Your assignment >> Throughout the records below, find each line holding "from" and copy it.

== Segment start ==

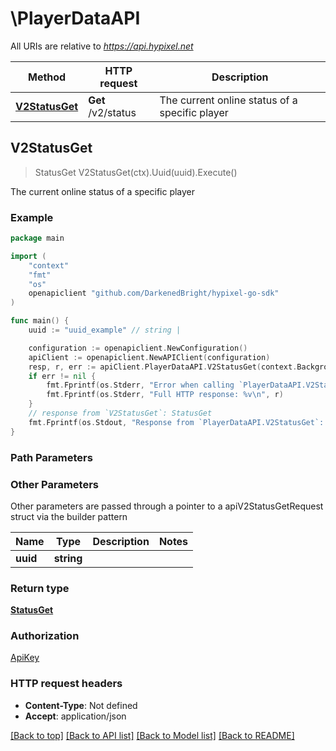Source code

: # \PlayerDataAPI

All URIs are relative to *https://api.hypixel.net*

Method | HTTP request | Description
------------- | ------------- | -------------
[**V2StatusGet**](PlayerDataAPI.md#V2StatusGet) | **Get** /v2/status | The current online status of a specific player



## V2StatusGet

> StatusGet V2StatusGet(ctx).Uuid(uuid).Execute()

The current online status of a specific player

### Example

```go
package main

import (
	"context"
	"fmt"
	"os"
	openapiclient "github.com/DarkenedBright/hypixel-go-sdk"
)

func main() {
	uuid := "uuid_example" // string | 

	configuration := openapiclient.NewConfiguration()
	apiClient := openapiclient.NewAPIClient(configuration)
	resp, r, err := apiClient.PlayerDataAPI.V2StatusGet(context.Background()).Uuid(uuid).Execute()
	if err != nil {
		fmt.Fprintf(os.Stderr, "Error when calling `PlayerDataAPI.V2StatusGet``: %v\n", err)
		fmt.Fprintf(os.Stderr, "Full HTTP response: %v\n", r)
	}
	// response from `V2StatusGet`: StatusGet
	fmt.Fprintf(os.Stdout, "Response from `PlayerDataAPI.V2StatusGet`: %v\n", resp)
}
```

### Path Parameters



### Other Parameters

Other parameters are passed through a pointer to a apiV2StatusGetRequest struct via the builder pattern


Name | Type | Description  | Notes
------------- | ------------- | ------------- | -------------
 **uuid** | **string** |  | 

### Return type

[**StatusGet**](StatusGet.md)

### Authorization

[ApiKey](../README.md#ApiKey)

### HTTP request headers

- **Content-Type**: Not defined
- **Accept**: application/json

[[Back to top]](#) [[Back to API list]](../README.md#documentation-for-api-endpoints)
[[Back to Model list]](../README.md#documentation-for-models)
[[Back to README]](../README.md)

== Segment end ==
== Segment start ==

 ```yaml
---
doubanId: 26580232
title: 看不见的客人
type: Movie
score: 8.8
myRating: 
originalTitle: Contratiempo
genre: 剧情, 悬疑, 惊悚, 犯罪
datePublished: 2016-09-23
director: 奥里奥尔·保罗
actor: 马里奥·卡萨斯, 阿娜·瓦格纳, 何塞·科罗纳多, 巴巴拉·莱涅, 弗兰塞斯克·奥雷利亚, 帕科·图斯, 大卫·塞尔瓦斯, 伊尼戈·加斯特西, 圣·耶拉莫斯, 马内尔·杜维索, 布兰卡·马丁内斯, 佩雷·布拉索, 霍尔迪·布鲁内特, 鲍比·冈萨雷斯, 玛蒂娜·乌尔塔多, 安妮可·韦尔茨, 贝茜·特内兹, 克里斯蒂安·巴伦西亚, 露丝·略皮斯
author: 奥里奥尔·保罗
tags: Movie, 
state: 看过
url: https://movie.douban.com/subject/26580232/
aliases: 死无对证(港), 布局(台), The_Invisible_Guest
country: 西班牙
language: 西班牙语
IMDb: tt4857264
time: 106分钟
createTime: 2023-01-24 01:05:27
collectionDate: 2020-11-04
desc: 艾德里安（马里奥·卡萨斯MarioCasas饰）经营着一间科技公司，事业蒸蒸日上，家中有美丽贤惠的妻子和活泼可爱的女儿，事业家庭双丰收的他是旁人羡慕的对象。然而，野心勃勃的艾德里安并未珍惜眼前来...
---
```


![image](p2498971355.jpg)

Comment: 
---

== Segment end ==

Response >>
	// response from `V2StatusGet`: StatusGet
	fmt.Fprintf(os.Stdout, "Response from `PlayerDataAPI.V2StatusGet`: %v\n", resp)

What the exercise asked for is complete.